If a line of the records contains the string "each", copy it out.

= Beginning of Section =

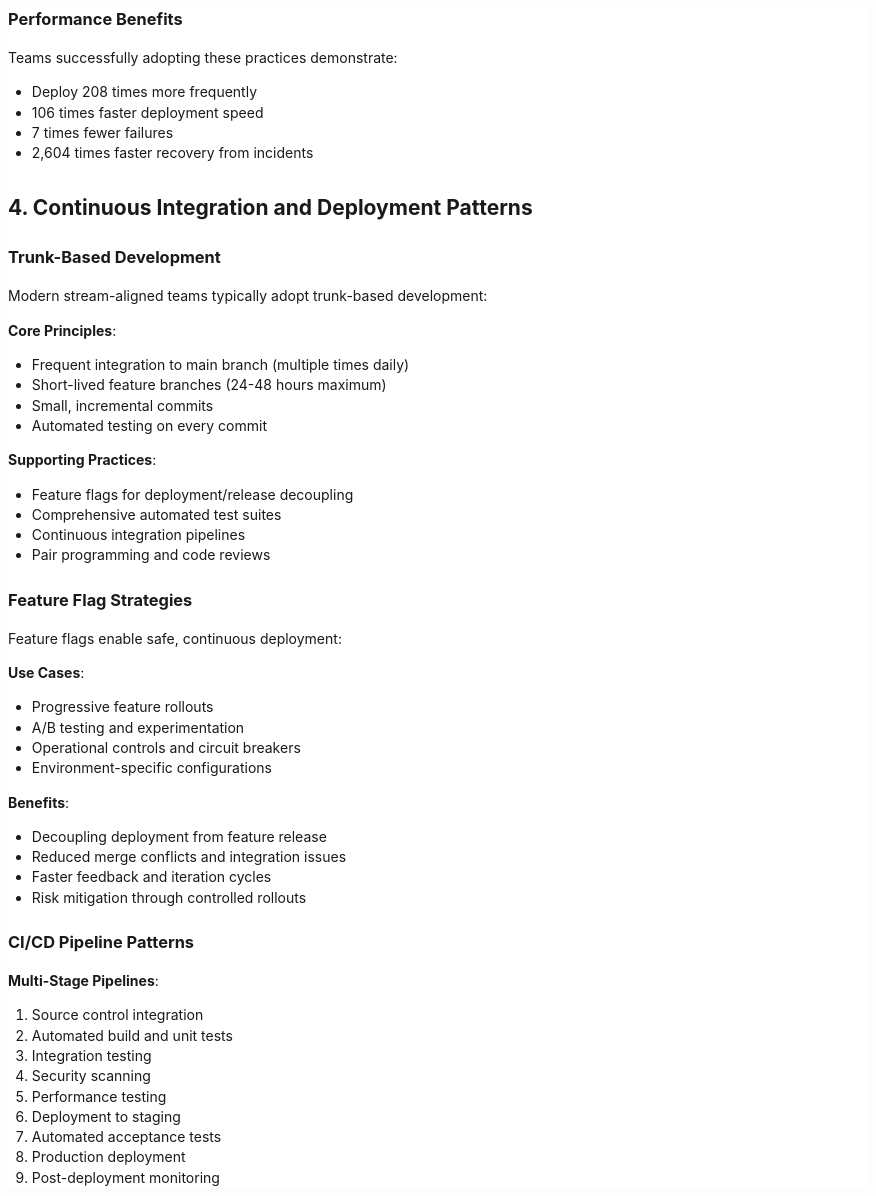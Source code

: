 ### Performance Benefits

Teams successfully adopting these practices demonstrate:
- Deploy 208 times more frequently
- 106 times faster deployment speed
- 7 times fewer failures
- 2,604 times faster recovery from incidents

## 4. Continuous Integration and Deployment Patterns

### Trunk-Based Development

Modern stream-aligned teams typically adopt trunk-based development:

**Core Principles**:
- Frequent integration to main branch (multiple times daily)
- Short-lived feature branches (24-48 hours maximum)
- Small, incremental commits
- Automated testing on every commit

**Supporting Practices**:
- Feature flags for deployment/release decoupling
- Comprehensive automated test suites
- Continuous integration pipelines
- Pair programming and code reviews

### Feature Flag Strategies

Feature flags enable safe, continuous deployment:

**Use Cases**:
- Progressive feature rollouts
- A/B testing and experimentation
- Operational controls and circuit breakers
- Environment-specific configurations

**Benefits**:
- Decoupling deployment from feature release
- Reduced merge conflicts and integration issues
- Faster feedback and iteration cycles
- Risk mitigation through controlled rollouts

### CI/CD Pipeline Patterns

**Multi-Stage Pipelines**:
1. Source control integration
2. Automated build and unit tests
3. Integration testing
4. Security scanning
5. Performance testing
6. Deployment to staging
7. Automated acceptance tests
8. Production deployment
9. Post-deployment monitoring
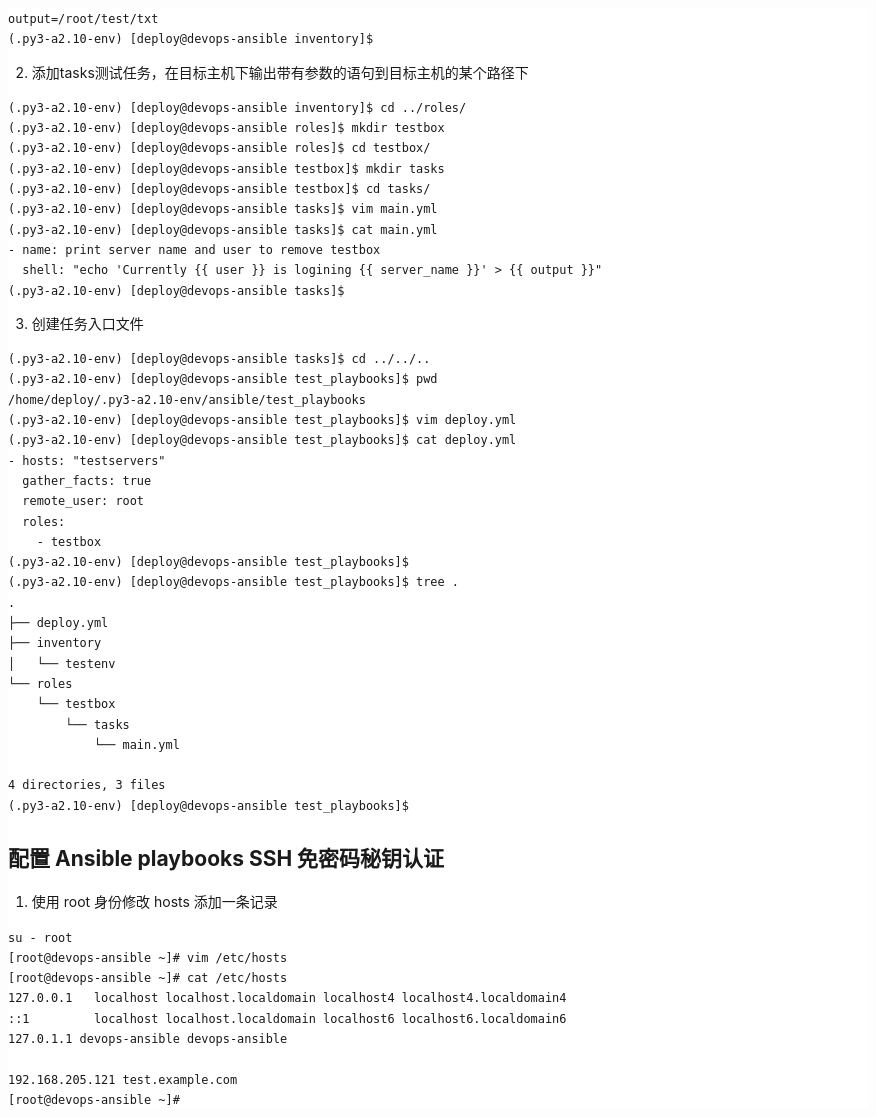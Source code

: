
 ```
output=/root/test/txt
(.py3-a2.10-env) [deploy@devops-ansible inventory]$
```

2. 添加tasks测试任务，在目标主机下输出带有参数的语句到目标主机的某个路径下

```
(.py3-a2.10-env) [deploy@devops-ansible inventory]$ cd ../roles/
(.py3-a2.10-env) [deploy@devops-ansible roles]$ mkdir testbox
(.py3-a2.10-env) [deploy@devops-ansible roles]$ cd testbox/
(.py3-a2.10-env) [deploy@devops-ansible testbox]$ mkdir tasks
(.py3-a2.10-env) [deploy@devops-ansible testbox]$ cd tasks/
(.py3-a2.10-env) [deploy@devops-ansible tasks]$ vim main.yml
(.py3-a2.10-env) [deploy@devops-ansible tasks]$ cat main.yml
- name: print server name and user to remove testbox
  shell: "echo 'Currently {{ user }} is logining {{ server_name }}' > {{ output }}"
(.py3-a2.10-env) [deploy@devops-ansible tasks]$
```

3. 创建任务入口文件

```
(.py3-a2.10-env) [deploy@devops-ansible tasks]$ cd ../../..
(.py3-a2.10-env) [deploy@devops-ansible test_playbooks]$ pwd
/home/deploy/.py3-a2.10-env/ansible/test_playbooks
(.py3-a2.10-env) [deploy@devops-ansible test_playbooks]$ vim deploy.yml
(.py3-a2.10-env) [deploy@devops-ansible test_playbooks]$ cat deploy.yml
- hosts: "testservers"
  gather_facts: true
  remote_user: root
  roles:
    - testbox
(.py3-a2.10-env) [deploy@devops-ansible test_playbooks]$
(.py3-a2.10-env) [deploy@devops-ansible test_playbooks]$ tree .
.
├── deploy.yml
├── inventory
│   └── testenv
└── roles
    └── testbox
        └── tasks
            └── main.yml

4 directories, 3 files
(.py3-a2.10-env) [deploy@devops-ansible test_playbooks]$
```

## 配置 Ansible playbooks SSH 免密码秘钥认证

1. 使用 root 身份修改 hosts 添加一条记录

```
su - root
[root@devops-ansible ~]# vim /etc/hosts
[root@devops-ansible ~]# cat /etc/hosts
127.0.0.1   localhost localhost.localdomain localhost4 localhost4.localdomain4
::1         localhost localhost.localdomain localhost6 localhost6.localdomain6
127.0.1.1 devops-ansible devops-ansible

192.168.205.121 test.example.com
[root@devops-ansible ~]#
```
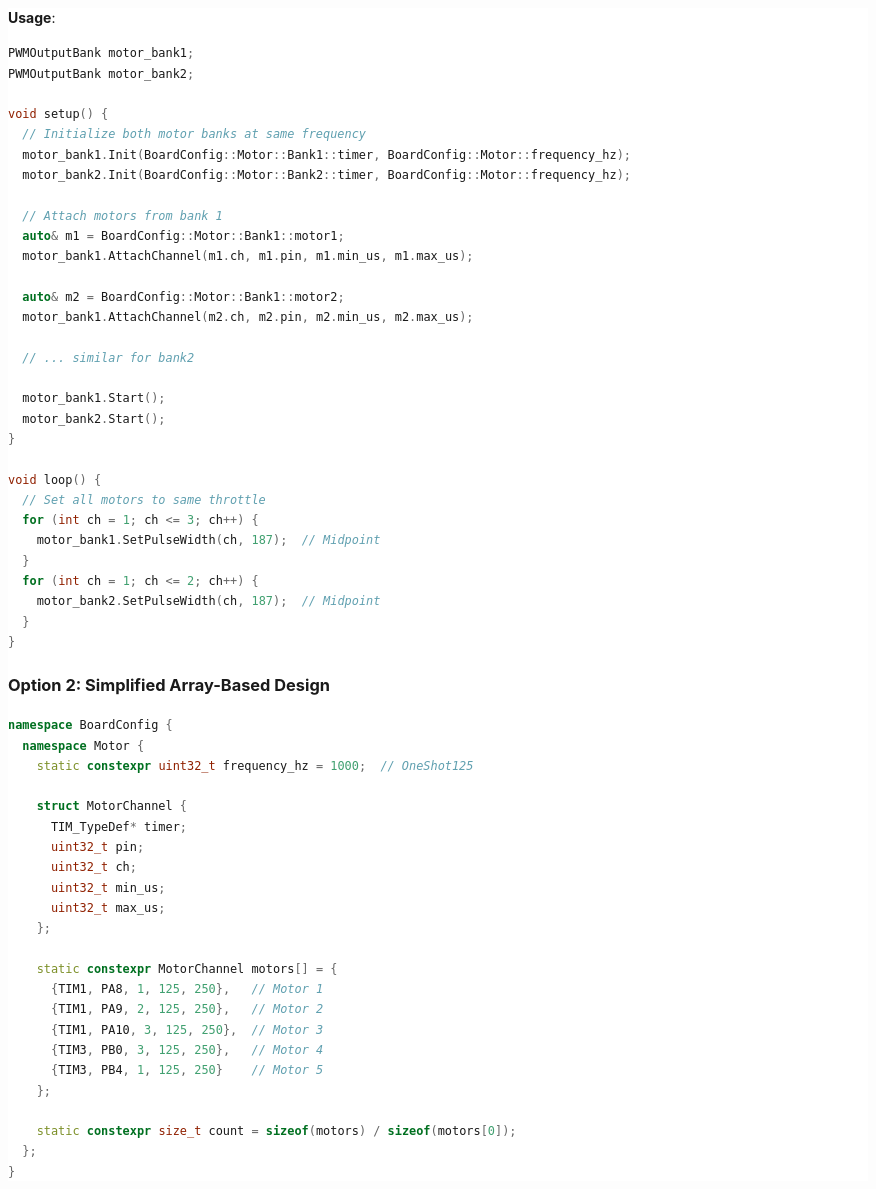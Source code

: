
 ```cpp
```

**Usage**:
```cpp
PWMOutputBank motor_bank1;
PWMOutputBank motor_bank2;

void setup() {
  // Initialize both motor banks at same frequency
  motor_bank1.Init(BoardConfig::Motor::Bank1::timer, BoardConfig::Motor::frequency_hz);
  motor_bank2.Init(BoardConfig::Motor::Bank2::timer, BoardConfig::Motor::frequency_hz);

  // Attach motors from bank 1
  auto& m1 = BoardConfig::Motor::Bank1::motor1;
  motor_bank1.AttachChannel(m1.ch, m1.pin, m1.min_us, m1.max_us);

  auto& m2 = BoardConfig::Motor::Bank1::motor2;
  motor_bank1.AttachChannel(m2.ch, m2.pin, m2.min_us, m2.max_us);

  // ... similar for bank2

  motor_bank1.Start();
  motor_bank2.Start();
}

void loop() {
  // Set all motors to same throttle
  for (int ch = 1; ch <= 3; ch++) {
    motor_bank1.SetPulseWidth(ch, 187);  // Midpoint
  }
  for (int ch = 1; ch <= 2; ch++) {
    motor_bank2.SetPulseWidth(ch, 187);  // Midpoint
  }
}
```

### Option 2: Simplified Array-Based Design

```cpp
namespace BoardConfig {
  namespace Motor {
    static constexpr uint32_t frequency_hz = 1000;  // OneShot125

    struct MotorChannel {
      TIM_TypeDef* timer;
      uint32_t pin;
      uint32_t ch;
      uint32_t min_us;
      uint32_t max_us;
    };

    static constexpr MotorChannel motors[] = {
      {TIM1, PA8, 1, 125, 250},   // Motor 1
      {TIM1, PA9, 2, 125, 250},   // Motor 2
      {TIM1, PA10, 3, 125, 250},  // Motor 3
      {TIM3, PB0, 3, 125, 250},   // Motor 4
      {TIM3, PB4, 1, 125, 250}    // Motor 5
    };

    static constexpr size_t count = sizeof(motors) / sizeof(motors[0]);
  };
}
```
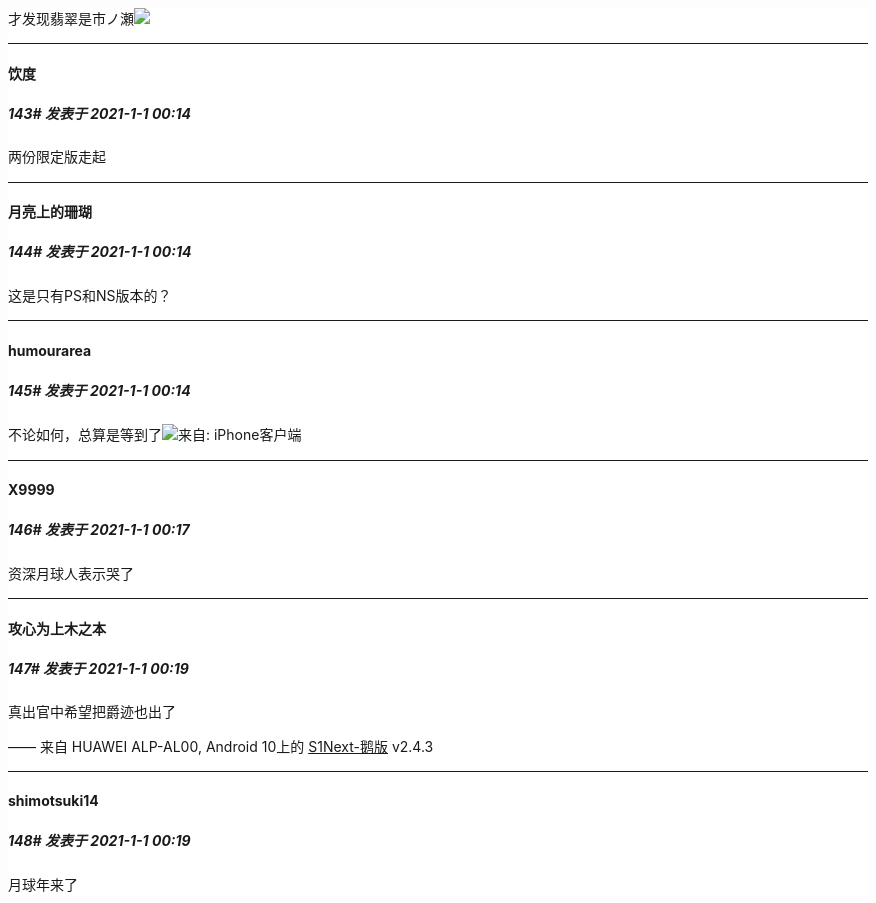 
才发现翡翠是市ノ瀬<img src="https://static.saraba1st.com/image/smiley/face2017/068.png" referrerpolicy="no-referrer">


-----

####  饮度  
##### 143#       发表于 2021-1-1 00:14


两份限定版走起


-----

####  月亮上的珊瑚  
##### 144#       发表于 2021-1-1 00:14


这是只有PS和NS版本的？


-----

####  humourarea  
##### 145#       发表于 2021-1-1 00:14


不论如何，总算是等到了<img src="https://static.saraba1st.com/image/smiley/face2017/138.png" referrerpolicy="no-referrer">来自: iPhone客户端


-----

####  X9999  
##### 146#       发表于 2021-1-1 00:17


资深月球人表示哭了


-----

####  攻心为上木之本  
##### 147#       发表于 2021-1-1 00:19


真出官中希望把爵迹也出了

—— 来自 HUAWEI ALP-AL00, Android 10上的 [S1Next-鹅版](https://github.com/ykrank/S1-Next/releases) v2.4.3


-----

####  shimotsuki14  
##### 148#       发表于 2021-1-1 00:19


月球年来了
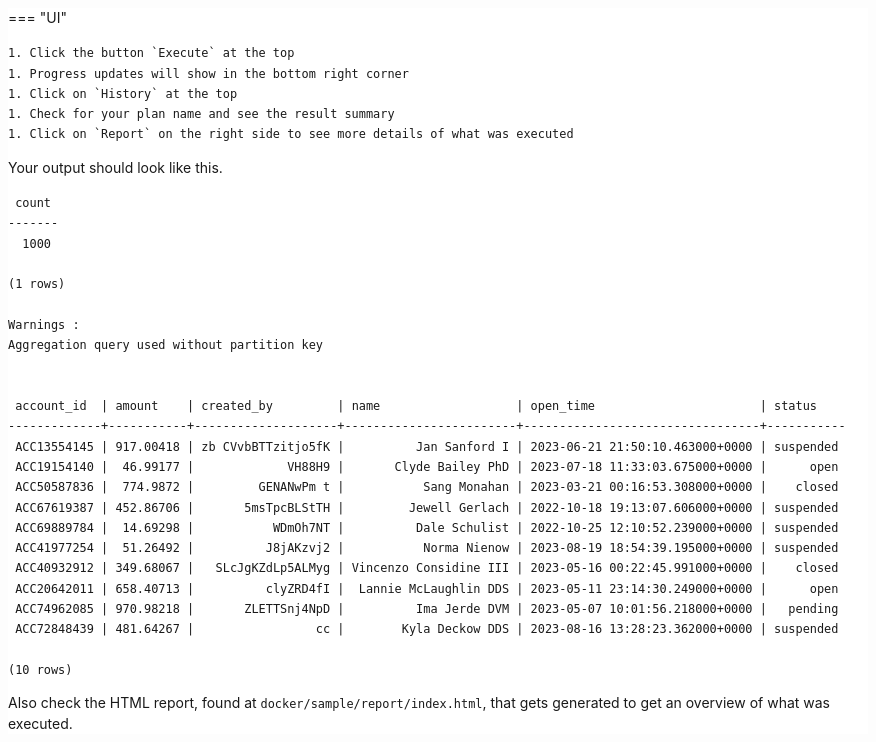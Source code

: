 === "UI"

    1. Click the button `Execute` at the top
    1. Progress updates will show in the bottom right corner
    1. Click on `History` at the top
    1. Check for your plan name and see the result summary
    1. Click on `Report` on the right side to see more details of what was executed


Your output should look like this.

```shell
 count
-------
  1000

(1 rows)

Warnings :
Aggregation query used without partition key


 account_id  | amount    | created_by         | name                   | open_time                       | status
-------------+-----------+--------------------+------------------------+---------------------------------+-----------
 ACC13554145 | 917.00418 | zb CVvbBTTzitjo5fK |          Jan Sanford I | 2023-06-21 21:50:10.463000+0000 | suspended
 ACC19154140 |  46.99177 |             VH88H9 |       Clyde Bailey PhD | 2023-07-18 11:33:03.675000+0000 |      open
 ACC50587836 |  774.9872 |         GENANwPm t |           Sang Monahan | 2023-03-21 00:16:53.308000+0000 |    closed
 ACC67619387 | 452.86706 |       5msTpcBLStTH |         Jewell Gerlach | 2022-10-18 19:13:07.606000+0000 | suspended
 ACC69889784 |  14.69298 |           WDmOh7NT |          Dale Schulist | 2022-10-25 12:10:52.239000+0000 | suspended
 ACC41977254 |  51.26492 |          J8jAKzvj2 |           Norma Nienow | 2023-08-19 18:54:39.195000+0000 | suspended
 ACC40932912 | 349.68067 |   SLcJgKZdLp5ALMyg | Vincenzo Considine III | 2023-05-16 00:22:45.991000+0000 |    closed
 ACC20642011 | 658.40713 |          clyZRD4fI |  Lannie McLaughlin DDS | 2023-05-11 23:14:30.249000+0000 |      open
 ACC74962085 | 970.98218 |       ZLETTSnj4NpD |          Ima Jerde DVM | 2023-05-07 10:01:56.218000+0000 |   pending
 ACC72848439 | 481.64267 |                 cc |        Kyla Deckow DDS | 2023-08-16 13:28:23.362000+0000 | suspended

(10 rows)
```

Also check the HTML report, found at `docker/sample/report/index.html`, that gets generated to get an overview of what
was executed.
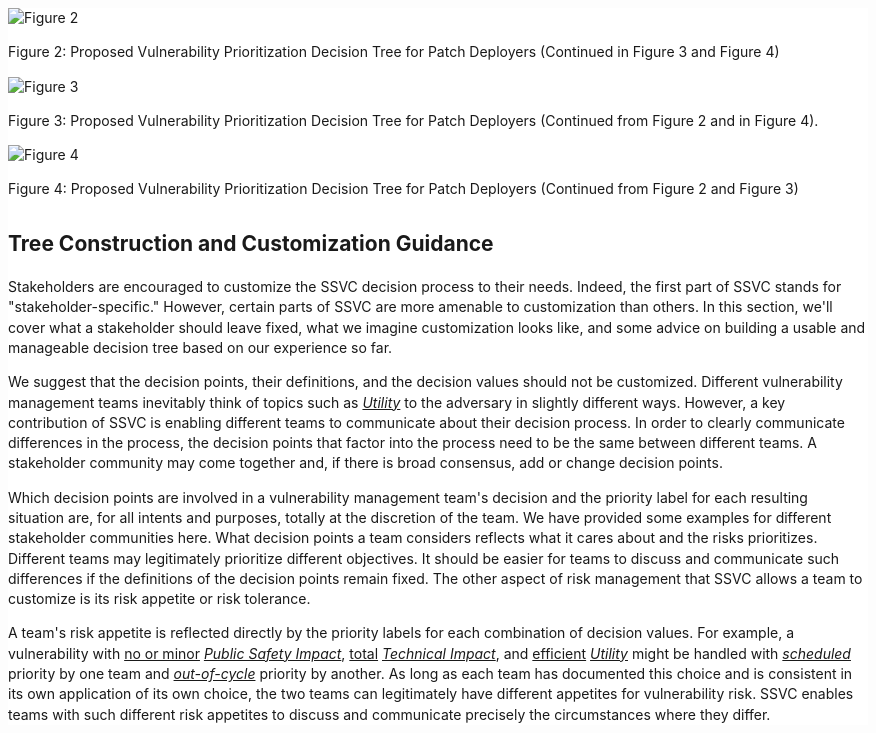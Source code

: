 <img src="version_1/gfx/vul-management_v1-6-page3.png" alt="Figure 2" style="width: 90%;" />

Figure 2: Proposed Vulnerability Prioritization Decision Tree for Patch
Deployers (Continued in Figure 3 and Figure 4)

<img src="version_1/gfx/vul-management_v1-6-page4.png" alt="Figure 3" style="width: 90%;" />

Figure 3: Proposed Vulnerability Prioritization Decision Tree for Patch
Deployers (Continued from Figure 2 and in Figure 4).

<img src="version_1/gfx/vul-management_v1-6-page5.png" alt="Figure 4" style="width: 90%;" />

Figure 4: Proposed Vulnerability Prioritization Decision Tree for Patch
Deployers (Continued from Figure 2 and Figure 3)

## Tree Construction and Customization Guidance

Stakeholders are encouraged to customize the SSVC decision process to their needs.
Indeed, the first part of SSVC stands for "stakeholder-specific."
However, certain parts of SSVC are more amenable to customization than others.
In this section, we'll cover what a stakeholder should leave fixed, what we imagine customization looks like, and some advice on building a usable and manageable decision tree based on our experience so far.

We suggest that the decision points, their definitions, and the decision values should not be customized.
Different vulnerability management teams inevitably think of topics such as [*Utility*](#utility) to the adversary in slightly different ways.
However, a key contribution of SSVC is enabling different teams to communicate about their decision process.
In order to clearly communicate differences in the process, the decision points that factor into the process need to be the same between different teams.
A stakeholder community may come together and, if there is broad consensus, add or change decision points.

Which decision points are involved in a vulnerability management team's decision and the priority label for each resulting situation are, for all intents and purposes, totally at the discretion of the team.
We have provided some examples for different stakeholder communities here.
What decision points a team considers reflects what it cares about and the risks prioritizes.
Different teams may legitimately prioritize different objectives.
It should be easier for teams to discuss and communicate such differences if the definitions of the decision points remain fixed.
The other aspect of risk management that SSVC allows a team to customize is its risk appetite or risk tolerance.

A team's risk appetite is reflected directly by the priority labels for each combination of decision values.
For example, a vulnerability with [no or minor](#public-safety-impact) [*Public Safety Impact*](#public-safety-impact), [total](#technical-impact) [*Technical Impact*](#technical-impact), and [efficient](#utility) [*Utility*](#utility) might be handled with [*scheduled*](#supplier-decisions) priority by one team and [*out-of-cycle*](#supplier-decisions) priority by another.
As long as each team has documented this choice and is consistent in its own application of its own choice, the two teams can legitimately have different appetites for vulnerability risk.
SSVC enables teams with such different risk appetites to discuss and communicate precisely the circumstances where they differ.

= End of Section =

SOLUTION -
Which decision points are involved in a vulnerability management team's decision and the priority label for each resulting situation are, for all intents and purposes, totally at the discretion of the team.
A team's risk appetite is reflected directly by the priority labels for each combination of decision values.
As long as each team has documented this choice and is consistent in its own application of its own choice, the two teams can legitimately have different appetites for vulnerability risk.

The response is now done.